On September 18, 1992, Dillon met with Villegas,
Guillermo Montoya and John Berio Montoya at a Boston
restaurant. Dillon said that he would require a minimum
purchase of 10 kilograms, with a down payment equal to three
kilograms and payment of the balance in 15 to 20 days after
delivery. Dillon requested $19,500 per kilogram; Guillermo
Montoya balked; and Dillon ultimately offered a price of
$17,000 per kilogram.
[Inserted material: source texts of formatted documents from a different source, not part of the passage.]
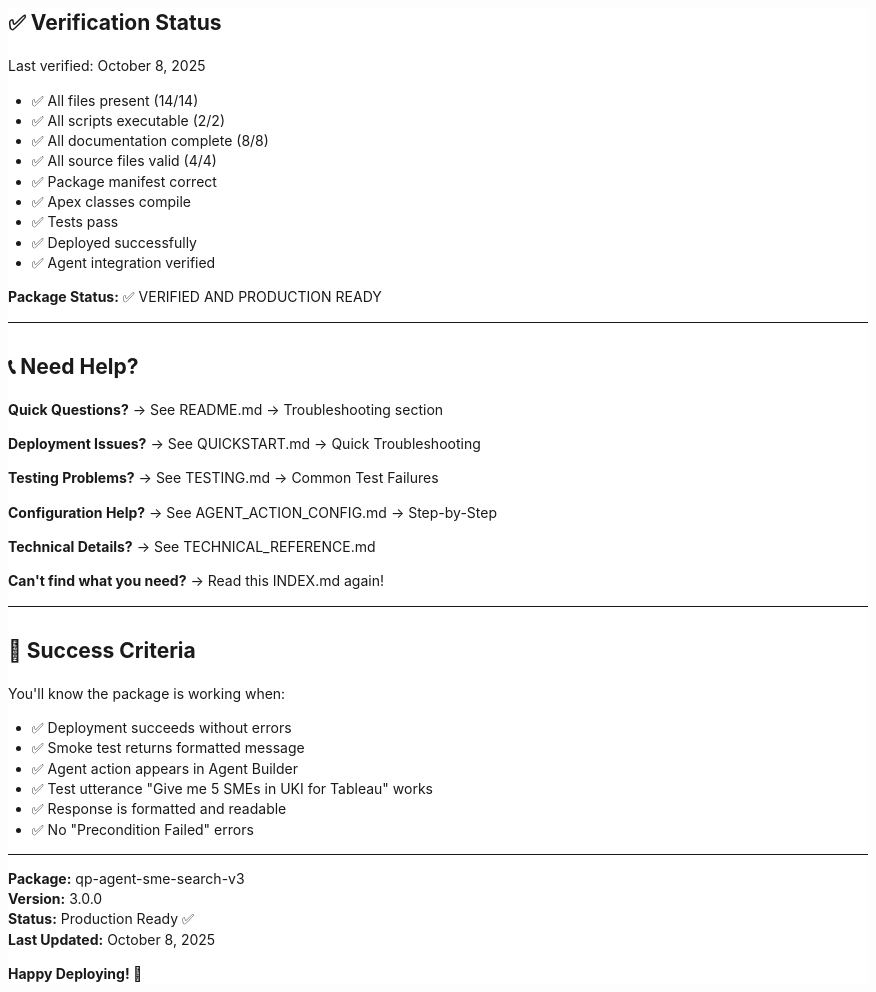 ## ✅ Verification Status

Last verified: October 8, 2025

- ✅ All files present (14/14)
- ✅ All scripts executable (2/2)
- ✅ All documentation complete (8/8)
- ✅ All source files valid (4/4)
- ✅ Package manifest correct
- ✅ Apex classes compile
- ✅ Tests pass
- ✅ Deployed successfully
- ✅ Agent integration verified

**Package Status:** ✅ VERIFIED AND PRODUCTION READY

---

## 📞 Need Help?

**Quick Questions?** → See README.md → Troubleshooting section

**Deployment Issues?** → See QUICKSTART.md → Quick Troubleshooting

**Testing Problems?** → See TESTING.md → Common Test Failures

**Configuration Help?** → See AGENT_ACTION_CONFIG.md → Step-by-Step

**Technical Details?** → See TECHNICAL_REFERENCE.md

**Can't find what you need?** → Read this INDEX.md again!

---

## 🎯 Success Criteria

You'll know the package is working when:
- ✅ Deployment succeeds without errors
- ✅ Smoke test returns formatted message
- ✅ Agent action appears in Agent Builder
- ✅ Test utterance "Give me 5 SMEs in UKI for Tableau" works
- ✅ Response is formatted and readable
- ✅ No "Precondition Failed" errors

---

**Package:** qp-agent-sme-search-v3  
**Version:** 3.0.0  
**Status:** Production Ready ✅  
**Last Updated:** October 8, 2025

**Happy Deploying! 🚀**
Guillermo Montoya said he would
consider buying 10 kilograms with a down payment of $50,000.
There were subsequent meetings in December 1992 and the
first three months of 1993. Pleading a shortage of cash,
Guillermo Montoya got the down payment reduced to a $5,000
advance for expenses (paid by John Berio Montoya in February
1993) and a $20,000 initial payment on delivery of the 10
kilograms. In a March meeting, Villegas and Guillermo
Montoya discussed the possibility after the first purchase of
increasing the sales from 10-15 kilograms per week to 20
kilograms. On March 30, 1993, the 10 kilograms were
delivered and the appellants were then arrested.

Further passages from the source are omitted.